Tired of eating food like toothpaste out of a tube? Tired of reheating the same old Earth food while weightless in the splendor of space? You want fresh vegetables, and so do astronauts.
Current systems for growing plants in space use soil or a growth medium. These systems are small and do not scale well in a space environment due to mass and containment, maintenance, and sanitation issues. XROOTS tests using hydroponic (water-based) and aeroponic (air-based) techniques instead, which could reduce overall system mass.

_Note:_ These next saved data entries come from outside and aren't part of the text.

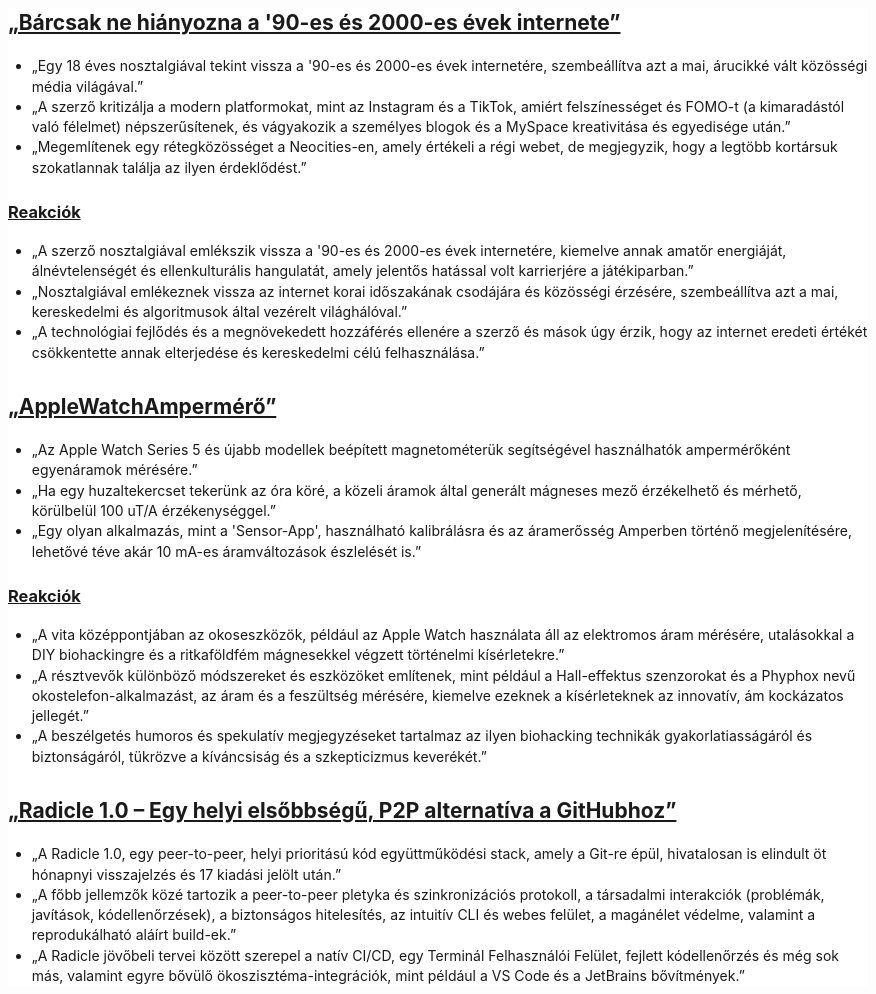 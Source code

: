## [„Bárcsak ne hiányozna a '90-es és 2000-es évek internete”](https://rohan.ga/blog/early-internet/)

- „Egy 18 éves nosztalgiával tekint vissza a '90-es és 2000-es évek internetére, szembeállítva azt a mai, árucikké vált közösségi média világával.”
- „A szerző kritizálja a modern platformokat, mint az Instagram és a TikTok, amiért felszínességet és FOMO-t (a kimaradástól való félelmet) népszerűsítenek, és vágyakozik a személyes blogok és a MySpace kreativitása és egyedisége után.”
- „Megemlítenek egy rétegközösséget a Neocities-en, amely értékeli a régi webet, de megjegyzik, hogy a legtöbb kortársuk szokatlannak találja az ilyen érdeklődést.”

### [Reakciók](https://news.ycombinator.com/item?id=41508040)

- „A szerző nosztalgiával emlékszik vissza a '90-es és 2000-es évek internetére, kiemelve annak amatőr energiáját, álnévtelenségét és ellenkulturális hangulatát, amely jelentős hatással volt karrierjére a játékiparban.”
- „Nosztalgiával emlékeznek vissza az internet korai időszakának csodájára és közösségi érzésére, szembeállítva azt a mai, kereskedelmi és algoritmusok által vezérelt világhálóval.”
- „A technológiai fejlődés és a megnövekedett hozzáférés ellenére a szerző és mások úgy érzik, hogy az internet eredeti értékét csökkentette annak elterjedése és kereskedelmi célú felhasználása.”

## [„AppleWatchAmpermérő”](https://github.com/jp3141/AppleWatchAmmeter)

- „Az Apple Watch Series 5 és újabb modellek beépített magnetométerük segítségével használhatók ampermérőként egyenáramok mérésére.”
- „Ha egy huzaltekercset tekerünk az óra köré, a közeli áramok által generált mágneses mező érzékelhető és mérhető, körülbelül 100 uT/A érzékenységgel.”
- „Egy olyan alkalmazás, mint a 'Sensor-App', használható kalibrálásra és az áramerősség Amperben történő megjelenítésére, lehetővé téve akár 10 mA-es áramváltozások észlelését is.”

### [Reakciók](https://news.ycombinator.com/item?id=41508752)

- „A vita középpontjában az okoseszközök, például az Apple Watch használata áll az elektromos áram mérésére, utalásokkal a DIY biohackingre és a ritkaföldfém mágnesekkel végzett történelmi kísérletekre.”
- „A résztvevők különböző módszereket és eszközöket említenek, mint például a Hall-effektus szenzorokat és a Phyphox nevű okostelefon-alkalmazást, az áram és a feszültség mérésére, kiemelve ezeknek a kísérleteknek az innovatív, ám kockázatos jellegét.”
- „A beszélgetés humoros és spekulatív megjegyzéseket tartalmaz az ilyen biohacking technikák gyakorlatiasságáról és biztonságáról, tükrözve a kíváncsiság és a szkepticizmus keverékét.”

## [„Radicle 1.0 – Egy helyi elsőbbségű, P2P alternatíva a GitHubhoz”](https://radicle.xyz/2024/09/10/radicle-1.0.html)

- „A Radicle 1.0, egy peer-to-peer, helyi prioritású kód együttműködési stack, amely a Git-re épül, hivatalosan is elindult öt hónapnyi visszajelzés és 17 kiadási jelölt után.”
- „A főbb jellemzők közé tartozik a peer-to-peer pletyka és szinkronizációs protokoll, a társadalmi interakciók (problémák, javítások, kódellenőrzések), a biztonságos hitelesítés, az intuitív CLI és webes felület, a magánélet védelme, valamint a reprodukálható aláírt build-ek.”
- „A Radicle jövőbeli tervei között szerepel a natív CI/CD, egy Terminál Felhasználói Felület, fejlett kódellenőrzés és még sok más, valamint egyre bővülő ökoszisztéma-integrációk, mint például a VS Code és a JetBrains bővítmények.”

The investigation takes video and still images of root zone and crops for evaluation of the plant life cycle from seed germination through maturity in multiple independent growth chambers.
“The investigation incorporates unique Root Modules designed to provide delivery and recovery of nutrient solution to the plants so they can be grown without the additional mass of any soil media,” explains principal investigator John Wetzel of Sierra Nevada Corporation. “This approach is much more mass efficient for future large-scale plant growth systems in space.”
Results could provide insight into the development of larger scale systems to grow food crops for future space exploration and habitats. Components of the system developed for this investigation also could enhance cultivation of plants in terrestrial settings such as greenhouses and contribute to better food security for people on Earth.
Of course, hydroponics has been around for a long while; Francis Bacon described it in the early 1600's. But science fiction writers have made good use of it.
In her 1940 story The Hydroponic Monster, Maria Moravsky described what happens when you give the right growth media to a seed from outer space!
As he looked at the unusual cactus, it seemed to stir, from the roots up, giving the weird impression of a cat stretching.
Widmer took off his newly-fitted glasses with their modernistic, pointed-up lenses which made him somewhat resemble a curious faun. He wiped them, put them on again on his straight nose. No, the glasses were not blurred. Everything looked as before. Only during the time given to this procedure, the plant seemed to have doubled in size.
Widmer caught a sharp breath. He was used to the miraculously rapid growth of plants fed with a solution of minerals, but this was too much.